Pick every line with "recently" from the material below.
[SOURCE DATA — start]
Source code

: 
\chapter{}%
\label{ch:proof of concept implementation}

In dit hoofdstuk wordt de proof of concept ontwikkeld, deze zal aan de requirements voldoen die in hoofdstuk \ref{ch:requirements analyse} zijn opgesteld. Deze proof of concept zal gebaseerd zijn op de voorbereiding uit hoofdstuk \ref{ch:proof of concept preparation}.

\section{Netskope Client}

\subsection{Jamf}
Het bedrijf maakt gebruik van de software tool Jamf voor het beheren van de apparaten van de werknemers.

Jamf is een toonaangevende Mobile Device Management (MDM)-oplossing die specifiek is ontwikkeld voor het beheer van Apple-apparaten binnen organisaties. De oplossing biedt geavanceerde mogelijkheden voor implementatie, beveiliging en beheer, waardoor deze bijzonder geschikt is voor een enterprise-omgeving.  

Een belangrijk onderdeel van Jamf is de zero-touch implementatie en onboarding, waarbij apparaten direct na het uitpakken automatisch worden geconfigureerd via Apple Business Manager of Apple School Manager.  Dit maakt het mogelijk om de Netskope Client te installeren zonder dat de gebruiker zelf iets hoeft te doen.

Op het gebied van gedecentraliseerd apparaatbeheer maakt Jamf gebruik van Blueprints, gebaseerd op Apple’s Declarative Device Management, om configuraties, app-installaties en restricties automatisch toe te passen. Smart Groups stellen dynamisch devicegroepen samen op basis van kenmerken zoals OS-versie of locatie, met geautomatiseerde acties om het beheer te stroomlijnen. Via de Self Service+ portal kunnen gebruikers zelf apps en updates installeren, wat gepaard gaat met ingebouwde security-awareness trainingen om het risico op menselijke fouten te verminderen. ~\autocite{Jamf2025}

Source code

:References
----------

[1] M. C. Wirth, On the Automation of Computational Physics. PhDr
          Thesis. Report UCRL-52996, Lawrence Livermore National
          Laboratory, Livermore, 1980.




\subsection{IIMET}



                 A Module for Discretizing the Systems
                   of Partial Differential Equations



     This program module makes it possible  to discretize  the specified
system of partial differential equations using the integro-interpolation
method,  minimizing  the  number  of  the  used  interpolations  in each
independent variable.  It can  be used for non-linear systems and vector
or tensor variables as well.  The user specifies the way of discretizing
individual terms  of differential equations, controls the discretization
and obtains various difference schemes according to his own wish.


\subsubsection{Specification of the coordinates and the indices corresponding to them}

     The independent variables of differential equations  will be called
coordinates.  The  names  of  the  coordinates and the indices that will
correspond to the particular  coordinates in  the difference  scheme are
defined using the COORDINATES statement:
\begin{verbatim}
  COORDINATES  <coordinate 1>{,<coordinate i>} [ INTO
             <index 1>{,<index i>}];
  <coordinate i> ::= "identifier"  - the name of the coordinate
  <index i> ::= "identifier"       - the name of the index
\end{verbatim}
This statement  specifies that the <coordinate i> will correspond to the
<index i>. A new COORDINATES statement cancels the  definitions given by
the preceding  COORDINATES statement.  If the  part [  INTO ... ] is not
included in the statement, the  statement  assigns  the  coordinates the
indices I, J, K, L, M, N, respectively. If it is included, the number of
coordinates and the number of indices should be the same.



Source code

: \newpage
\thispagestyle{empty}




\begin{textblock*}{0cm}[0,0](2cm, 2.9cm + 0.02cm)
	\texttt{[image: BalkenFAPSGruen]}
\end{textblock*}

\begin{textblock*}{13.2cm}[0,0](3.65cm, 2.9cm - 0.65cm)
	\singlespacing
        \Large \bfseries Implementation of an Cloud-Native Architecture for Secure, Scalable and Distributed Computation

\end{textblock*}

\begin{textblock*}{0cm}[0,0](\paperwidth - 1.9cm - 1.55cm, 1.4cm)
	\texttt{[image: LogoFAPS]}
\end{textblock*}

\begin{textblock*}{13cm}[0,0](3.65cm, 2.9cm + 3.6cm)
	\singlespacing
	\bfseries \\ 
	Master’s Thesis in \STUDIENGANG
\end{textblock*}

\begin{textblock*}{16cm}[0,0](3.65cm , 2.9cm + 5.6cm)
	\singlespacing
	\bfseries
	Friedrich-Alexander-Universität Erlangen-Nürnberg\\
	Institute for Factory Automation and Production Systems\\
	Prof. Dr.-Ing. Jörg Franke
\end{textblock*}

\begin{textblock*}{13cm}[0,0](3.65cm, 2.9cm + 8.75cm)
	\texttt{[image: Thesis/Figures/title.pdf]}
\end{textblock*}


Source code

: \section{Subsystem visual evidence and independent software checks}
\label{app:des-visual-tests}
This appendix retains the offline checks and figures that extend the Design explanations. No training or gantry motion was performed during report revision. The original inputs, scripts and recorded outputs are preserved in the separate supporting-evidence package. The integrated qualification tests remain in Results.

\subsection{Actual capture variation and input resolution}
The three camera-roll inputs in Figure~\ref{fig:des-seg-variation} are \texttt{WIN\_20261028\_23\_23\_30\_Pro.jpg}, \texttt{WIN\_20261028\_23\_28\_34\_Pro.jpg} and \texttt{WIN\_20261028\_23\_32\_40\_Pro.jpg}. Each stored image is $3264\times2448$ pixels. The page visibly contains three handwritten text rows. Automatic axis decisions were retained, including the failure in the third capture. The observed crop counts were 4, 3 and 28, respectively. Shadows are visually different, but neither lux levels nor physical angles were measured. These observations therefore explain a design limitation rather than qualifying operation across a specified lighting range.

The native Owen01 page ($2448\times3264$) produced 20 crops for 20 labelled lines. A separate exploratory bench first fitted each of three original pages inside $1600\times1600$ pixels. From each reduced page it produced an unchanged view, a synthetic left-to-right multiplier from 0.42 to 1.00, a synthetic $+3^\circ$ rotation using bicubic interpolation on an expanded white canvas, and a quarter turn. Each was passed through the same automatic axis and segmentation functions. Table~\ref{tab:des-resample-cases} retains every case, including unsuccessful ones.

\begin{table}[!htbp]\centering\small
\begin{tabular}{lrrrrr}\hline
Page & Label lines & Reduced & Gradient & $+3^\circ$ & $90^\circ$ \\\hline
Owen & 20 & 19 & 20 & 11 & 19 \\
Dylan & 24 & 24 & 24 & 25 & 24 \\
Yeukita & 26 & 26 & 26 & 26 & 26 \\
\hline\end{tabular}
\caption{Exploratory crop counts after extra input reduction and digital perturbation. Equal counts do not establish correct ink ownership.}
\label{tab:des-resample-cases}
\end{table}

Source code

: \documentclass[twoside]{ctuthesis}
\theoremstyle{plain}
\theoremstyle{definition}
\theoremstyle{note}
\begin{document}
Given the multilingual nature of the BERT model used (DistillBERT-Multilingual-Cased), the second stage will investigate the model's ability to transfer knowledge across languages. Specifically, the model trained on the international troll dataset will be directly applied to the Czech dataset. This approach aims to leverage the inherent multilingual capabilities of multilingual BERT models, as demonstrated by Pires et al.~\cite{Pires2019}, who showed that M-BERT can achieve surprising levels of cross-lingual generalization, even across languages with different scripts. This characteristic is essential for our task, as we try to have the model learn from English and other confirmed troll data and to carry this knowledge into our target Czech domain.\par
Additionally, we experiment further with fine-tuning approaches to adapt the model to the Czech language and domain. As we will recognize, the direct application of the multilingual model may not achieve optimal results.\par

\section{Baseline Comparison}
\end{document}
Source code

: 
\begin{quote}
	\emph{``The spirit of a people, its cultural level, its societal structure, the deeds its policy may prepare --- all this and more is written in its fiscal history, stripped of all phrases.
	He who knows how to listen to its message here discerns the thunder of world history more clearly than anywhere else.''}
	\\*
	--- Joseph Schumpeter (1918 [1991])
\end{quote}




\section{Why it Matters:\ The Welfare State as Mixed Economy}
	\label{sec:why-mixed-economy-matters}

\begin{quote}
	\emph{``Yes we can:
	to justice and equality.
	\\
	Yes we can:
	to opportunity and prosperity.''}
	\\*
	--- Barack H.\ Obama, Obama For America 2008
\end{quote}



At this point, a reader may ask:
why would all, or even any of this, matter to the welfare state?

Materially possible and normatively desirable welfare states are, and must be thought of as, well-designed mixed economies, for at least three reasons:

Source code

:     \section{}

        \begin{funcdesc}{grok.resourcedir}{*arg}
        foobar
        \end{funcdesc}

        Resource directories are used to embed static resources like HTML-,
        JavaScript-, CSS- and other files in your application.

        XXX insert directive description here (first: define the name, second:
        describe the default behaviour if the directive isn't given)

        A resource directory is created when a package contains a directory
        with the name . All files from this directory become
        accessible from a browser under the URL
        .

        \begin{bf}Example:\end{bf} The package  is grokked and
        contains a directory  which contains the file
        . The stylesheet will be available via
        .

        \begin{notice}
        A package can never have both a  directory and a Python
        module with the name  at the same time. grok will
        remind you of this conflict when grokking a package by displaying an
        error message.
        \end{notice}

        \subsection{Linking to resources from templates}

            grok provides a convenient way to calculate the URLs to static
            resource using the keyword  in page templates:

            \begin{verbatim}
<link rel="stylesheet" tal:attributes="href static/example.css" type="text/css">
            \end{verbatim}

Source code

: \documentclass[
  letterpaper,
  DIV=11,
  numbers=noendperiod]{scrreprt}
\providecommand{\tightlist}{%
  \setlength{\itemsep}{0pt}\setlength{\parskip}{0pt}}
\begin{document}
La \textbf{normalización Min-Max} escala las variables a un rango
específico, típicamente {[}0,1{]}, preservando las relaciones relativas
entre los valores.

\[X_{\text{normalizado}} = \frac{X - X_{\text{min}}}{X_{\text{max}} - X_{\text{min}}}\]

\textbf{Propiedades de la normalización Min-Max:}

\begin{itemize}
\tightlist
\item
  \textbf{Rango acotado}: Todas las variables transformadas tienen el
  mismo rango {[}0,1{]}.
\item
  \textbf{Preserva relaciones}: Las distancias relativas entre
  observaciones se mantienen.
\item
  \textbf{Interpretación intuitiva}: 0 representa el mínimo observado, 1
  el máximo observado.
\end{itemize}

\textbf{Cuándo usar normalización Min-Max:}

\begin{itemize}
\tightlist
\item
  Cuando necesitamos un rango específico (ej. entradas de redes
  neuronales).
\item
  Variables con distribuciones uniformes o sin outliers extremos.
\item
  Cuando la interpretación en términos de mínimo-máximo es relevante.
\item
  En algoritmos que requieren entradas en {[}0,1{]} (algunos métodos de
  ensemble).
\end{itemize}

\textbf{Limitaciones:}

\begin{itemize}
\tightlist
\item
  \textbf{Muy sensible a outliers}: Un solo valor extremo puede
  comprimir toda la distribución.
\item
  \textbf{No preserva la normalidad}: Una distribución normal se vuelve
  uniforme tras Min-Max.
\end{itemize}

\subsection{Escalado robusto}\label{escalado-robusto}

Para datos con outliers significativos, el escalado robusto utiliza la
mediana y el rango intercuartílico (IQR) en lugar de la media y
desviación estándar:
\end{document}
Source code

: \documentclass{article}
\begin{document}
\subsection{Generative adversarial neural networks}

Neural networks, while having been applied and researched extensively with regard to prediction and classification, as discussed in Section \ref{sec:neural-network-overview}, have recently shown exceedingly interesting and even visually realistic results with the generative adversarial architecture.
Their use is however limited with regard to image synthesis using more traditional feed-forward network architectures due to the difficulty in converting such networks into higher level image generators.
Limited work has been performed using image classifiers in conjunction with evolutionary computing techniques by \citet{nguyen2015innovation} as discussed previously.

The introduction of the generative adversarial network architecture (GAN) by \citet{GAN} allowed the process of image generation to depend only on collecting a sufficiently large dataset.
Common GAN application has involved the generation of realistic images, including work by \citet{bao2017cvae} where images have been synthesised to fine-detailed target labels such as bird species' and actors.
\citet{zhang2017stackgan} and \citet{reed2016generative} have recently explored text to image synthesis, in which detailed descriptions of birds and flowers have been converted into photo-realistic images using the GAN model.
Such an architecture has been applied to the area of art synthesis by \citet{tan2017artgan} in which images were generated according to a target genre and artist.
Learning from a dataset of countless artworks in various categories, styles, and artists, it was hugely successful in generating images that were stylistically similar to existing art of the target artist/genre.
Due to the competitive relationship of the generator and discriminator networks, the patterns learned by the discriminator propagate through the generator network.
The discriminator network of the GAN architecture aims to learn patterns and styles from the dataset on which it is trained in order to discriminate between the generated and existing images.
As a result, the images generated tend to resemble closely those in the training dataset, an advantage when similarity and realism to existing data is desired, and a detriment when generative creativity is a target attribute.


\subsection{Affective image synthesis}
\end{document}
[SOURCE DATA — finish]
# TASK OUTPUT:
Neural networks, while having been applied and researched extensively with regard to prediction and classification, as discussed in Section \ref{sec:neural-network-overview}, have recently shown exceedingly interesting and even visually realistic results with the generative adversarial architecture.
\citet{zhang2017stackgan} and \citet{reed2016generative} have recently explored text to image synthesis, in which detailed descriptions of birds and flowers have been converted into photo-realistic images using the GAN model.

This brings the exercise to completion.